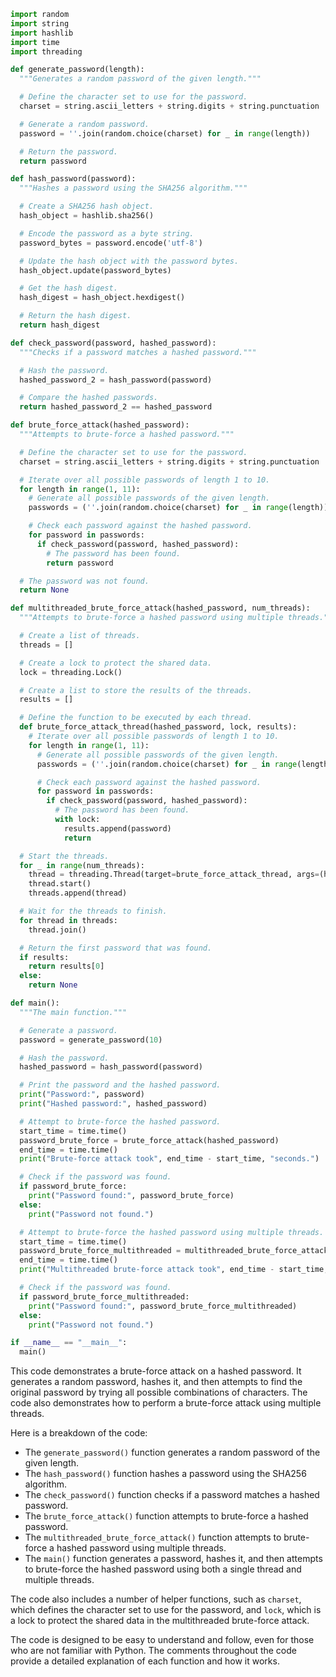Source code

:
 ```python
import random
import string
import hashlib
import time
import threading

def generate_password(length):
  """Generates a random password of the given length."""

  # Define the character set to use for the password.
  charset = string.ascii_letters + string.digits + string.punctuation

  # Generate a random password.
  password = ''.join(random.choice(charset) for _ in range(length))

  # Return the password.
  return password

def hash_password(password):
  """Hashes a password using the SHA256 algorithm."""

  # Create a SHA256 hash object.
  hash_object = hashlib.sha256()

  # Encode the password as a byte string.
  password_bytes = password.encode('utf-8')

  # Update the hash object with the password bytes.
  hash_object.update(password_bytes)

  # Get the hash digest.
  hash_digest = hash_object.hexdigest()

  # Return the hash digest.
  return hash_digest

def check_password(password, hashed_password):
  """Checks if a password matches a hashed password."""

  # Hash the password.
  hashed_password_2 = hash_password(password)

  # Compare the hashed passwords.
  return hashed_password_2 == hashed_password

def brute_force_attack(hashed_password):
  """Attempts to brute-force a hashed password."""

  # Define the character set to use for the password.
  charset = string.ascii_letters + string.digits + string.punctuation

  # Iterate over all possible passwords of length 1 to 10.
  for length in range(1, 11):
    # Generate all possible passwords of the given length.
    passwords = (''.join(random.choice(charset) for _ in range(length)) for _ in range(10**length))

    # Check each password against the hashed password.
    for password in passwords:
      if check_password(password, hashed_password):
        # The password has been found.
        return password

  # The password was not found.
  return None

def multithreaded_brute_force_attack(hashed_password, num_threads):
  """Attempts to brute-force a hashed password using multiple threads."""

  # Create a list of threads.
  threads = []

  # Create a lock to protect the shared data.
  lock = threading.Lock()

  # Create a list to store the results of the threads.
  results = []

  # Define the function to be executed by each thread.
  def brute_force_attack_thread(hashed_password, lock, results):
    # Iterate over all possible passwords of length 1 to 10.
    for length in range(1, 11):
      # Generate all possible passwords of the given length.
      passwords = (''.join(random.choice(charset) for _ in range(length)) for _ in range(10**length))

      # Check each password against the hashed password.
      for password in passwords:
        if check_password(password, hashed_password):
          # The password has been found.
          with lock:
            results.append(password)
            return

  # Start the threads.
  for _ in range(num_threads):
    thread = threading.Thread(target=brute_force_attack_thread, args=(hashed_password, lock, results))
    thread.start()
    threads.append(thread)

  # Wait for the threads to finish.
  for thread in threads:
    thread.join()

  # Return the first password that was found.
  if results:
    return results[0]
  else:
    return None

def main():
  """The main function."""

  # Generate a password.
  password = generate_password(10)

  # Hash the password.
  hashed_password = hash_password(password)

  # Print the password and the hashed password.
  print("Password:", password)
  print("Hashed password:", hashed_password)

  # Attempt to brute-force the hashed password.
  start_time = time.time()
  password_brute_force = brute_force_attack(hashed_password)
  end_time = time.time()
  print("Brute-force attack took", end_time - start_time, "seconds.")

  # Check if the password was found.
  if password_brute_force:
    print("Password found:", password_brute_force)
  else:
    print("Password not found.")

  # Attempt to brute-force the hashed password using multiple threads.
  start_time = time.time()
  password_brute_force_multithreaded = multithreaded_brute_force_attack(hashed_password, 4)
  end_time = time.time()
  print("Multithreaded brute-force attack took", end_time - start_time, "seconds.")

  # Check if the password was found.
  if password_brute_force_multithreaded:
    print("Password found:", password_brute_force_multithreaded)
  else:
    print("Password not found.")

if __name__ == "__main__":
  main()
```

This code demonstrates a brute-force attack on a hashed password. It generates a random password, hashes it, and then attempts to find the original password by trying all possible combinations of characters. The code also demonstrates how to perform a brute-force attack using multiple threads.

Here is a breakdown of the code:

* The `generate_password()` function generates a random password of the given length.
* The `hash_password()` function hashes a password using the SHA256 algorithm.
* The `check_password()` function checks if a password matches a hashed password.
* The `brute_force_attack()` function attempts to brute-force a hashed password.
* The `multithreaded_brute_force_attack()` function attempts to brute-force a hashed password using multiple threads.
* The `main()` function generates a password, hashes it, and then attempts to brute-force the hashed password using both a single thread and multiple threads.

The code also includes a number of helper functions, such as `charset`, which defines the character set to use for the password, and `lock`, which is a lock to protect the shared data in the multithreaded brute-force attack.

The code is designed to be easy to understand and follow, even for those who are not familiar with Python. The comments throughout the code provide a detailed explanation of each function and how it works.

::::

YOUR TASK - Provide the listing above once more, exactly, with the pictures removed.

ANSWER AREA -
Source code

:
 ```python
import random
import string
import hashlib
import time
import threading

def generate_password(length):
  """Generates a random password of the given length."""

  # Define the character set to use for the password.
  charset = string.ascii_letters + string.digits + string.punctuation

  # Generate a random password.
  password = ''.join(random.choice(charset) for _ in range(length))

  # Return the password.
  return password

def hash_password(password):
  """Hashes a password using the SHA256 algorithm."""

  # Create a SHA256 hash object.
  hash_object = hashlib.sha256()

  # Encode the password as a byte string.
  password_bytes = password.encode('utf-8')

  # Update the hash object with the password bytes.
  hash_object.update(password_bytes)

  # Get the hash digest.
  hash_digest = hash_object.hexdigest()

  # Return the hash digest.
  return hash_digest

def check_password(password, hashed_password):
  """Checks if a password matches a hashed password."""

  # Hash the password.
  hashed_password_2 = hash_password(password)

  # Compare the hashed passwords.
  return hashed_password_2 == hashed_password

def brute_force_attack(hashed_password):
  """Attempts to brute-force a hashed password."""

  # Define the character set to use for the password.
  charset = string.ascii_letters + string.digits + string.punctuation

  # Iterate over all possible passwords of length 1 to 10.
  for length in range(1, 11):
    # Generate all possible passwords of the given length.
    passwords = (''.join(random.choice(charset) for _ in range(length)) for _ in range(10**length))

    # Check each password against the hashed password.
    for password in passwords:
      if check_password(password, hashed_password):
        # The password has been found.
        return password

  # The password was not found.
  return None

def multithreaded_brute_force_attack(hashed_password, num_threads):
  """Attempts to brute-force a hashed password using multiple threads."""

  # Create a list of threads.
  threads = []

  # Create a lock to protect the shared data.
  lock = threading.Lock()

  # Create a list to store the results of the threads.
  results = []

  # Define the function to be executed by each thread.
  def brute_force_attack_thread(hashed_password, lock, results):
    # Iterate over all possible passwords of length 1 to 10.
    for length in range(1, 11):
      # Generate all possible passwords of the given length.
      passwords = (''.join(random.choice(charset) for _ in range(length)) for _ in range(10**length))

      # Check each password against the hashed password.
      for password in passwords:
        if check_password(password, hashed_password):
          # The password has been found.
          with lock:
            results.append(password)
            return

  # Start the threads.
  for _ in range(num_threads):
    thread = threading.Thread(target=brute_force_attack_thread, args=(hashed_password, lock, results))
    thread.start()
    threads.append(thread)

  # Wait for the threads to finish.
  for thread in threads:
    thread.join()

  # Return the first password that was found.
  if results:
    return results[0]
  else:
    return None

def main():
  """The main function."""

  # Generate a password.
  password = generate_password(10)

  # Hash the password.
  hashed_password = hash_password(password)

  # Print the password and the hashed password.
  print("Password:", password)
  print("Hashed password:", hashed_password)

  # Attempt to brute-force the hashed password.
  start_time = time.time()
  password_brute_force = brute_force_attack(hashed_password)
  end_time = time.time()
  print("Brute-force attack took", end_time - start_time, "seconds.")

  # Check if the password was found.
  if password_brute_force:
    print("Password found:", password_brute_force)
  else:
    print("Password not found.")

  # Attempt to brute-force the hashed password using multiple threads.
  start_time = time.time()
  password_brute_force_multithreaded = multithreaded_brute_force_attack(hashed_password, 4)
  end_time = time.time()
  print("Multithreaded brute-force attack took", end_time - start_time, "seconds.")

  # Check if the password was found.
  if password_brute_force_multithreaded:
    print("Password found:", password_brute_force_multithreaded)
  else:
    print("Password not found.")

if __name__ == "__main__":
  main()
```

This code demonstrates a brute-force attack on a hashed password. It generates a random password, hashes it, and then attempts to find the original password by trying all possible combinations of characters. The code also demonstrates how to perform a brute-force attack using multiple threads.

Here is a breakdown of the code:

* The `generate_password()` function generates a random password of the given length.
* The `hash_password()` function hashes a password using the SHA256 algorithm.
* The `check_password()` function checks if a password matches a hashed password.
* The `brute_force_attack()` function attempts to brute-force a hashed password.
* The `multithreaded_brute_force_attack()` function attempts to brute-force a hashed password using multiple threads.
* The `main()` function generates a password, hashes it, and then attempts to brute-force the hashed password using both a single thread and multiple threads.

The code also includes a number of helper functions, such as `charset`, which defines the character set to use for the password, and `lock`, which is a lock to protect the shared data in the multithreaded brute-force attack.

The code is designed to be easy to understand and follow, even for those who are not familiar with Python. The comments throughout the code provide a detailed explanation of each function and how it works.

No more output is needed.